Scottish Cuisine: Indian Spice and Everything Nice


Sonali Seth | Daily Trojan

Sonali Seth | Daily Trojan

As an Indian American wandering through Scotland, there isn’t a lot I find familiar. Instead of finding the local Ralph’s, I’m at the neighborhood Tesco trying to figure out what an aubergine is. Already, I’ve gotten lost countless times on the streets that change names every few feet, and the California sunshine I’ve come to know and love has been replaced by a perpetual gray.

But the one familiar thing I have found is Indian food — a lot of Indian food. It seems as though for every Scottish pub and burger joint, there’s a Mother India or Mumbai Mansion right next door. It’s a surprising taste of the spices back home in a place laden with meat, potatoes and salt. Scotland even has National Curry Week next month. From a culinary perspective, it makes sense; Spice-laden curries are the stark opposite of traditional Scottish cuisine, often criticized for its blandness.

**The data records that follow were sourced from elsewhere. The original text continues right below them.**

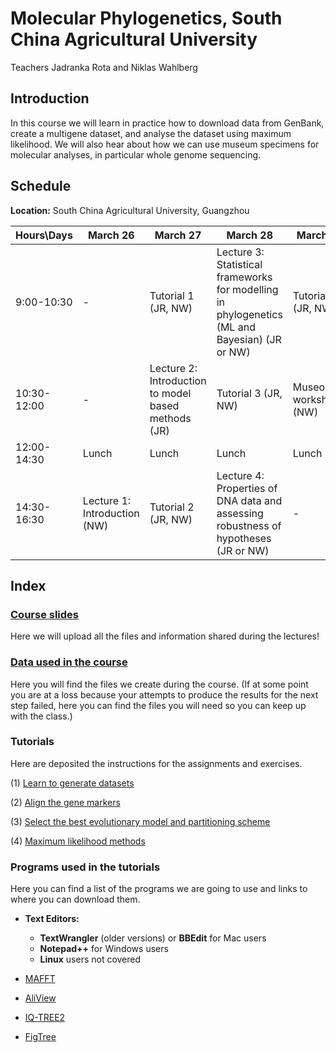 
# **Molecular Phylogenetics, South China Agricultural University**

Teachers Jadranka Rota and Niklas Wahlberg

## **Introduction**

In this course we will learn in practice how to download data from GenBank, create a multigene dataset, and analyse the dataset using maximum likelihood. We will also hear about how we can use museum specimens for molecular analyses, in particular whole genome sequencing.

## **Schedule**

**Location:** South China Agricultural University, Guangzhou

<!-- -->

| Hours\Days | March 26 | March 27 | March 28 | March 29 |
| --- | ---- | ---- | ---- | ---- |
| 9:00-10:30 | - | Tutorial 1 (JR, NW) | Lecture 3: Statistical frameworks for modelling in phylogenetics (ML and Bayesian) (JR or NW) | Tutorial 4 (JR, NW) |
| 10:30-12:00 | - | Lecture 2: Introduction to model based methods (JR) | Tutorial 3 (JR, NW) | Museomics workshop (NW) |
| 12:00-14:30 | Lunch | Lunch | Lunch | Lunch |
| 14:30-16:30 | Lecture 1: Introduction (NW) | Tutorial 2 (JR, NW) | Lecture 4: Properties of DNA data and assessing robustness of hypotheses (JR or NW) | - |

<!--  
| Hours\Days | March 26 | March 27 | March 28 | March 29 |
| --- | ---- | ---- | ---- | ---- |
| 9:00-10:00 | - | Tutorial 1 (JR, NW) | Tutorial 3 (JR, NW) | Lecture 6: Timing of Divergence (NW) |
| 10:00-12:00 | - | Tutorial 2 (JR, NW) | Tutorial 4 (JR, NW) | Museomics workshop (NW) |
| 12:00-13:00 | Lunch | Lunch | Lunch | Lunch |
| 13:00-14:30 | Lecture 1: Introduction (NW) | Lecture 3: Introduction to model based methods (JR) | Lecture 5: Properties of DNA data and assessing robustness of hypotheses (JR) | - |
| 14:30-16:00 | Lecture 2: Understanding trees and alignments (NW) | Lecture 4: Statistical frameworks for modelling in phylogenetics (ML and Bayesian) (JR) | Tutorial 5 (JR, NW) | - |
-->
<!--  -->




## **Index**

### [Course slides](./Lectures/)

Here we will upload all the files and information shared during the lectures!


### [Data used in the course](./Data/)

Here you will find the files we create during the course. (If at some point you are at a loss because your attempts to produce the results for the next step failed, here you can find the files you will need so you can keep up with the class.)


### **Tutorials**

Here are deposited the instructions for the assignments and exercises.


 (1) [Learn to generate datasets](./Tutorials/1.DatasetManipulation/)
	
 (2) [Align the gene markers](./Tutorials/2.Alignments/)
 
 (3) [Select the best evolutionary model and partitioning scheme](./Tutorials/3.ModelSelection/)
 
 (4) <!--[Bayesian methods](./Tutorials/4.BayesianInference/) -->[Maximum likelihood methods](./Tutorials/5.MaximumLikelihood/)
 
<!--
 (6) [Timing of divergence analysis](./Tutorials/6.TimingDivergence/)
 
 (7) [Tree manipulation](./Tutorials/7.TreeManipulation/)
 
 (8) [Diversification analysis](./Tutorials/8.Diversification/)
 
 (9) [Gene tree/species tree analysis](./Tutorials/11.ASTRAL/)
 
 (10) [Historical biogeography](./Tutorials/10.Biogeography/)
 -->



### **Programs used in the tutorials**

Here you can find a list of the programs we are going to use and links to where you can download them.
 
 * **Text Editors:**
   	- **TextWrangler** (older versions) or **BBEdit** for Mac users
   	- **Notepad++** for Windows users
   	- **Linux** users not covered

 * [MAFFT](https://mafft.cbrc.jp/alignment/software/)

 * [AliView](http://www.ormbunkar.se/aliview/downloads/)

 * [IQ-TREE2](http://www.iqtree.org/)
 

	
 * [FigTree](http://tree.bio.ed.ac.uk/software/figtree/)

<!--
 * [MrBayes](http://nbisweden.github.io/MrBayes/)
 * [Tracer](https://github.com/beast-dev/tracer/releases/tag/v1.7.1)
 
 * [BEAST2](http://www.beast2.org/)
 
 * [R](https://www.r-project.org/)
 
 * [ASTRAL](https://github.com/smirarab/ASTRAL)
-->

But Scotland isn’t exactly a “brown town” — in fact, a massive 96 percent of its population is white. Historically, the appetite for curry in the West was born out of the spice trade but rose in the 19th Century, and today much of the UK’s Indian cuisine has adapted to European tastes (read: bland). The Scots have retained their love affair with the cuisine from the former British colony, with whom flourishing trade enabled their growing political power. Indeed, modern Scottish-Indian food is a prime example of how centuries-old political history affects aspects of cultural life today. Even though the power disparity between a colony and its colonizer could not have been wider, colonization left each nation with cultural remnants for centuries to come — for India, it was cricket and tea, and for the UK, it was Indian food.

Even to a tourist, it’s clear that Indian cuisine plays an extraordinary role in Scottish life. Given its history, I’m confronted with the question: Is Indian food in Scotland more Indian or Scottish?

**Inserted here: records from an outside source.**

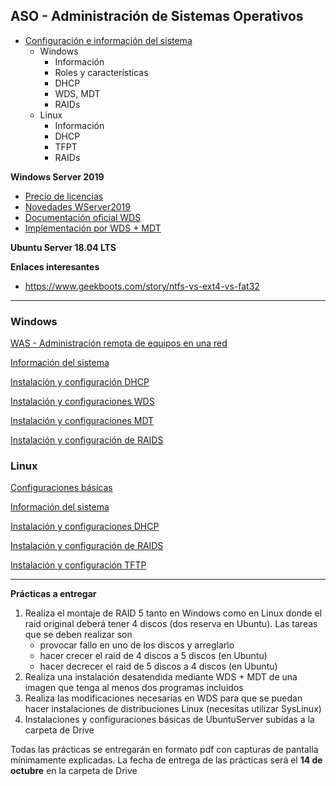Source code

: 
<a name="indice"></a>
## ASO - Administración de Sistemas Operativos
 - [Configuración e información del sistema](#tema1)
	 - Windows
		 - Información
		 - Roles y características
		 - DHCP
		 - WDS, MDT
		 - RAIDs
	 - Linux
		 - Información
		 - DHCP
		 - TFPT
		 - RAIDs

**Windows Server 2019**

- <a href="https://www.microsoft.com/es-es/cloud-platform/windows-server-pricing">Precio de licencias</a>
- <a href="https://docs.microsoft.com/es-es/windows-server/get-started-19/whats-new-19">Novedades WServer2019</a>
- <a href="https://social.technet.microsoft.com/wiki/contents/articles/15720.instalacion-y-configuracion-basica-de-windows-deployment-services-en-server-2012-es-es.aspx">Documentación oficial WDS</a>
- <a href="https://docs.microsoft.com/es-es/windows/deployment/deploy-windows-mdt/deploy-a-windows-10-image-using-mdt">Implementación por WDS + MDT</a>

**Ubuntu Server 18.04 LTS**



**Enlaces interesantes**

- https://www.geekboots.com/story/ntfs-vs-ext4-vs-fat32

*****

### Windows

<a href="https://docs.microsoft.com/es-es/windows-server/manage/windows-admin-center/understand/what-is">WAS - Administración remota de equipos en una red</a>

<a href="http://www.developandsys.es/informacion-del-sistema-wserver/">Información del sistema</a>

<a href="http://www.developandsys.es/dhcp-windows-server/">Instalación y configuración DHCP</a>

<a href="http://www.developandsys.es/servicio-implementacion-wds">Instalación y configuraciones WDS</a>

<a href="http://www.developandsys.es/mdt-imagenes-personalizadas/">Instalación y configuraciones MDT</a>

<a href="http://www.developandsys.es/aseguramiento-la-informacion/">Instalación y configuración de RAIDS</a>



### Linux

<a href="http://www.developandsys.es/configuraciones-basicas-linux/">Configuraciones básicas</a>

<a href="http://www.developandsys.es/informacion-del-sistema-userver/">Información del sistema</a>

<a href="http://www.developandsys.es/dhcp-ubuntu-server/">Instalación y configuraciones DHCP</a>

<a href="http://www.developandsys.es/aseguramiento-la-informacion/">Instalación y configuración de RAIDS</a>

<a href="http://www.developandsys.es/servidor-tfpt-ubuntu/">Instalación y configuración TFTP</a>

****

**Prácticas a entregar**

1. Realiza el montaje de RAID 5 tanto en Windows como en Linux donde el raid original deberá tener 4 discos (dos reserva en Ubuntu). Las tareas que se deben realizar son
	- provocar fallo en uno de los discos y arreglarlo
	- hacer crecer el raid de 4 discos a 5 discos (en Ubuntu)
	- hacer decrecer el raid de 5 discos a 4 discos (en Ubuntu)
2. Realiza una instalación desatendida mediante WDS + MDT de una imagen que tenga al menos dos programas incluidos
3. Realiza las modificaciones necesarias en WDS para que se puedan hacer instalaciones de distribuciones Linux (necesitas utilizar SysLinux<a href="https://wiki.syslinux.org/wiki/index.php?title=WDSLINUX"></a>)
4. Instalaciones y configuraciones básicas de UbuntuServer subidas a la carpeta de Drive

Todas las prácticas se entregarán en formato pdf con capturas de pantalla mínimamente explicadas. La fecha de entrega de las prácticas será el **14 de octubre** en la carpeta de Drive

The Scottish newspaper, The Glasgow Times, put it this way: “Perhaps it’s time we learned from them and started to regard Indian food as ours, as part of our own culinary culture, rather than some sort of exotic otherness that we have no stake in.”

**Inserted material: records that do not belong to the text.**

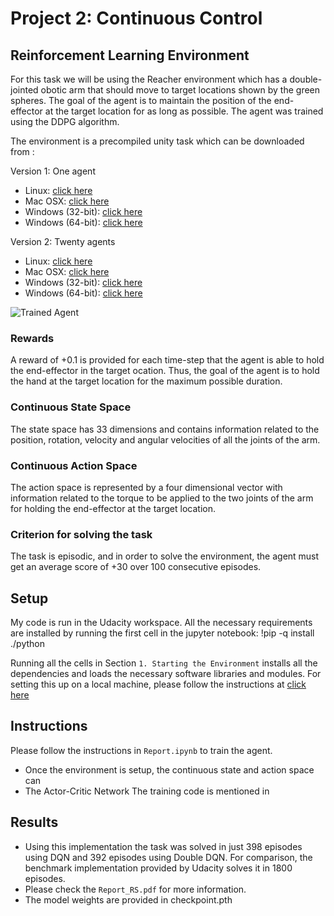 [//]: # (Image References)

[image1]: https://user-images.githubusercontent.com/10624937/43851024-320ba930-9aff-11e8-8493-ee547c6af349.gif "Trained Agent"

# Project 2: Continuous Control

## Reinforcement Learning Environment
For this task we will be using the Reacher environment which has a double-jointed obotic arm that should move to target locations shown by the green spheres. The goal of the agent is to maintain the position of the end-effector at the target location for as long as possible.
The agent was trained using the DDPG algorithm. 

The environment is a precompiled unity task which can be downloaded from :

Version 1: One agent

- Linux: [click here](https://s3-us-west-1.amazonaws.com/udacity-drlnd/P2/Reacher/one_agent/Reacher_Linux.zip)
- Mac OSX: [click here](https://s3-us-west-1.amazonaws.com/udacity-drlnd/P2/Reacher/one_agent/Reacher.app.zip)
- Windows (32-bit): [click here](https://s3-us-west-1.amazonaws.com/udacity-drlnd/P2/Reacher/one_agent/Reacher_Windows_x86.zip)
- Windows (64-bit): [click here](https://s3-us-west-1.amazonaws.com/udacity-drlnd/P2/Reacher/one_agent/Reacher_Windows_x86_64.zip)
    
Version 2: Twenty agents

- Linux: [click here](https://s3-us-west-1.amazonaws.com/udacity-drlnd/P2/Reacher/Reacher_Linux.zip)
- Mac OSX: [click here](https://s3-us-west-1.amazonaws.com/udacity-drlnd/P2/Reacher/Reacher.app.zip)
- Windows (32-bit): [click here](https://s3-us-west-1.amazonaws.com/udacity-drlnd/P2/Reacher/Reacher_Windows_x86.zip)
- Windows (64-bit): [click here](https://s3-us-west-1.amazonaws.com/udacity-drlnd/P2/Reacher/Reacher_Windows_x86_64.zip)

![Trained Agent][image1]

### Rewards
A reward of +0.1 is provided for each time-step that the agent is able to hold the end-effector in the target ocation. Thus, the goal of the agent is to hold the hand at the target location for the maximum possible duration.  

### Continuous State Space
The state space has 33 dimensions and contains information related to the position, rotation, velocity and angular velocities of all the joints of the arm.

### Continuous Action Space
The action space is represented by a four dimensional vector with information related to the torque to be applied to the two joints of the arm for holding the end-effector at the target location. 

### Criterion for solving the task
The task is episodic, and in order to solve the environment, the agent must get an average score of +30 over 100 consecutive episodes.
## Setup 
My code is run in the Udacity workspace. All the necessary requirements are installed by running the first cell in the jupyter notebook:
!pip -q install ./python

Running all the cells in Section `1. Starting the Environment` installs all the dependencies and loads the necessary software libraries and modules. 
For setting this up on a local machine, please follow the instructions at [click here](https://github.com/udacity/deep-reinforcement-learning)

## Instructions

Please follow the instructions in `Report.ipynb` to train the agent. 
- Once the environment is setup, the continuous state and action space can 
- The Actor-Critic Network 
The training code is mentioned in 

## Results
- Using this implementation the task was solved in just 398 episodes using DQN and 392 episodes using Double DQN.
For comparison, the benchmark implementation provided by Udacity solves it in 1800 episodes. 
- Please check the `Report_RS.pdf` for more information. 
- The model weights are provided in checkpoint.pth
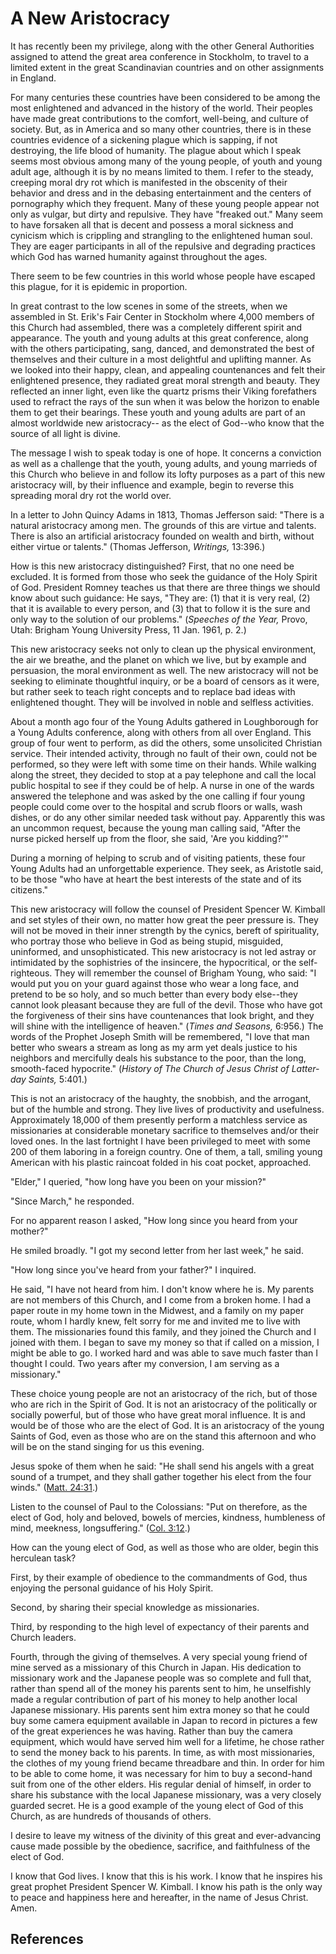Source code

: # A New Aristocracy

It has recently been my privilege, along with the other General Authorities
assigned to attend the great area conference in Stockholm, to travel to a
limited extent in the great Scandinavian countries and on other assignments in
England.

For many centuries these countries have been considered to be among the most
enlightened and advanced in the history of the world. Their peoples have made
great contributions to the comfort, well-being, and culture of society. But,
as in America and so many other countries, there is in these countries
evidence of a sickening plague which is sapping, if not destroying, the life
blood of humanity. The plague about which I speak seems most obvious among
many of the young people, of youth and young adult age, although it is by no
means limited to them. I refer to the steady, creeping moral dry rot which is
manifested in the obscenity of their behavior and dress and in the debasing
entertainment and the centers of pornography which they frequent. Many of
these young people appear not only as vulgar, but dirty and repulsive. They
have "freaked out." Many seem to have forsaken all that is decent and possess
a moral sickness and cynicism which is crippling and strangling to the
enlightened human soul. They are eager participants in all of the repulsive
and degrading practices which God has warned humanity against throughout the
ages.

There seem to be few countries in this world whose people have escaped this
plague, for it is epidemic in proportion.

In great contrast to the low scenes in some of the streets, when we assembled
in St. Erik's Fair Center in Stockholm where 4,000 members of this Church had
assembled, there was a completely different spirit and appearance. The youth
and young adults at this great conference, along with the others
participating, sang, danced, and demonstrated the best of themselves and their
culture in a most delightful and uplifting manner. As we looked into their
happy, clean, and appealing countenances and felt their enlightened presence,
they radiated great moral strength and beauty. They reflected an inner light,
even like the quartz prisms their Viking forefathers used to refract the rays
of the sun when it was below the horizon to enable them to get their bearings.
These youth and young adults are part of an almost worldwide new aristocracy--
as the elect of God--who know that the source of all light is divine.

The message I wish to speak today is one of hope. It concerns a conviction as
well as a challenge that the youth, young adults, and young marrieds of this
Church who believe in and follow its lofty purposes as a part of this new
aristocracy will, by their influence and example, begin to reverse this
spreading moral dry rot the world over.

In a letter to John Quincy Adams in 1813, Thomas Jefferson said: "There is a
natural aristocracy among men. The grounds of this are virtue and talents.
There is also an artificial aristocracy founded on wealth and birth, without
either virtue or talents." (Thomas Jefferson, _Writings,_ 13:396.)

How is this new aristocracy distinguished? First, that no one need be
excluded. It is formed from those who seek the guidance of the Holy Spirit of
God. President Romney teaches us that there are three things we should know
about such guidance: He says, "They are: (1) that it is very real, (2) that it
is available to every person, and (3) that to follow it is the sure and only
way to the solution of our problems." (_Speeches of the Year,_ Provo, Utah:
Brigham Young University Press, 11 Jan. 1961, p. 2.)

This new aristocracy seeks not only to clean up the physical environment, the
air we breathe, and the planet on which we live, but by example and
persuasion, the moral environment as well. The new aristocracy will not be
seeking to eliminate thoughtful inquiry, or be a board of censors as it were,
but rather seek to teach right concepts and to replace bad ideas with
enlightened thought. They will be involved in noble and selfless activities.

About a month ago four of the Young Adults gathered in Loughborough for a
Young Adults conference, along with others from all over England. This group
of four went to perform, as did the others, some unsolicited Christian
service. Their intended activity, through no fault of their own, could not be
performed, so they were left with some time on their hands. While walking
along the street, they decided to stop at a pay telephone and call the local
public hospital to see if they could be of help. A nurse in one of the wards
answered the telephone and was asked by the one calling if four young people
could come over to the hospital and scrub floors or walls, wash dishes, or do
any other similar needed task without pay. Apparently this was an uncommon
request, because the young man calling said, "After the nurse picked herself
up from the floor, she said, 'Are you kidding?'"

During a morning of helping to scrub and of visiting patients, these four
Young Adults had an unforgettable experience. They seek, as Aristotle said, to
be those "who have at heart the best interests of the state and of its
citizens."

This new aristocracy will follow the counsel of President Spencer W. Kimball
and set styles of their own, no matter how great the peer pressure is. They
will not be moved in their inner strength by the cynics, bereft of
spirituality, who portray those who believe in God as being stupid, misguided,
uninformed, and unsophisticated. This new aristocracy is not led astray or
intimidated by the sophistries of the insincere, the hypocritical, or the
self-righteous. They will remember the counsel of Brigham Young, who said: "I
would put you on your guard against those who wear a long face, and pretend to
be so holy, and so much better than every body else--they cannot look pleasant
because they are full of the devil. Those who have got the forgiveness of
their sins have countenances that look bright, and they will shine with the
intelligence of heaven." (_Times and Seasons,_ 6:956.) The words of the
Prophet Joseph Smith will be remembered, "I love that man better who swears a
stream as long as my arm yet deals justice to his neighbors and mercifully
deals his substance to the poor, than the long, smooth-faced hypocrite."
(_History of The Church of Jesus Christ of Latter-day Saints,_ 5:401.)

This is not an aristocracy of the haughty, the snobbish, and the arrogant, but
of the humble and strong. They live lives of productivity and usefulness.
Approximately 18,000 of them presently perform a matchless service as
missionaries at considerable monetary sacrifice to themselves and/or their
loved ones. In the last fortnight I have been privileged to meet with some 200
of them laboring in a foreign country. One of them, a tall, smiling young
American with his plastic raincoat folded in his coat pocket, approached.

"Elder," I queried, "how long have you been on your mission?"

"Since March," he responded.

For no apparent reason I asked, "How long since you heard from your mother?"

He smiled broadly. "I got my second letter from her last week," he said.

"How long since you've heard from your father?" I inquired.

He said, "I have not heard from him. I don't know where he is. My parents are
not members of this Church, and I come from a broken home. I had a paper route
in my home town in the Midwest, and a family on my paper route, whom I hardly
knew, felt sorry for me and invited me to live with them. The missionaries
found this family, and they joined the Church and I joined with them. I began
to save my money so that if called on a mission, I might be able to go. I
worked hard and was able to save much faster than I thought I could. Two years
after my conversion, I am serving as a missionary."

These choice young people are not an aristocracy of the rich, but of those who
are rich in the Spirit of God. It is not an aristocracy of the politically or
socially powerful, but of those who have great moral influence. It is and
would be of those who are the elect of God. It is an aristocracy of the young
Saints of God, even as those who are on the stand this afternoon and who will
be on the stand singing for us this evening.

Jesus spoke of them when he said: "He shall send his angels with a great sound
of a trumpet, and they shall gather together his elect from the four winds."
([Matt. 24:31](/scriptures/nt/matt/24.31?lang=eng#30).)

Listen to the counsel of Paul to the Colossians: "Put on therefore, as the
elect of God, holy and beloved, bowels of mercies, kindness, humbleness of
mind, meekness, longsuffering." ([Col.
3:12](/scriptures/nt/col/3.12?lang=eng#11).)

How can the young elect of God, as well as those who are older, begin this
herculean task?

First, by their example of obedience to the commandments of God, thus enjoying
the personal guidance of his Holy Spirit.

Second, by sharing their special knowledge as missionaries.

Third, by responding to the high level of expectancy of their parents and
Church leaders.

Fourth, through the giving of themselves. A very special young friend of mine
served as a missionary of this Church in Japan. His dedication to missionary
work and the Japanese people was so complete and full that, rather than spend
all of the money his parents sent to him, he unselfishly made a regular
contribution of part of his money to help another local Japanese missionary.
His parents sent him extra money so that he could buy some camera equipment
available in Japan to record in pictures a few of the great experiences he was
having. Rather than buy the camera equipment, which would have served him well
for a lifetime, he chose rather to send the money back to his parents. In
time, as with most missionaries, the clothes of my young friend became
threadbare and thin. In order for him to be able to come home, it was
necessary for him to buy a second-hand suit from one of the other elders. His
regular denial of himself, in order to share his substance with the local
Japanese missionary, was a very closely guarded secret. He is a good example
of the young elect of God of this Church, as are hundreds of thousands of
others.

I desire to leave my witness of the divinity of this great and ever-advancing
cause made possible by the obedience, sacrifice, and faithfulness of the elect
of God.

I know that God lives. I know that this is his work. I know that he inspires
his great prophet President Spencer W. Kimball. I know his path is the only
way to peace and happiness here and hereafter, in the name of Jesus Christ.
Amen.

## References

Maybe for such a hallmark of Indian culture to flourish in a largely white nation, it requires either an exoticized perspective or a complete co-optation. The scenario bears parallels to other outcries of food appropriation. As a writer recently wrote on the appropriation of pho in America, “western countries have long adopted and profited from developing nations’ dishes, sometimes exoticizing and fetishizing them in the process, and failing to give due credit to the originators.”

What’s missing in the reimagining of ethnic foods in Scotland and elsewhere is a renewed appreciation of the origins and evolution of the cuisine itself.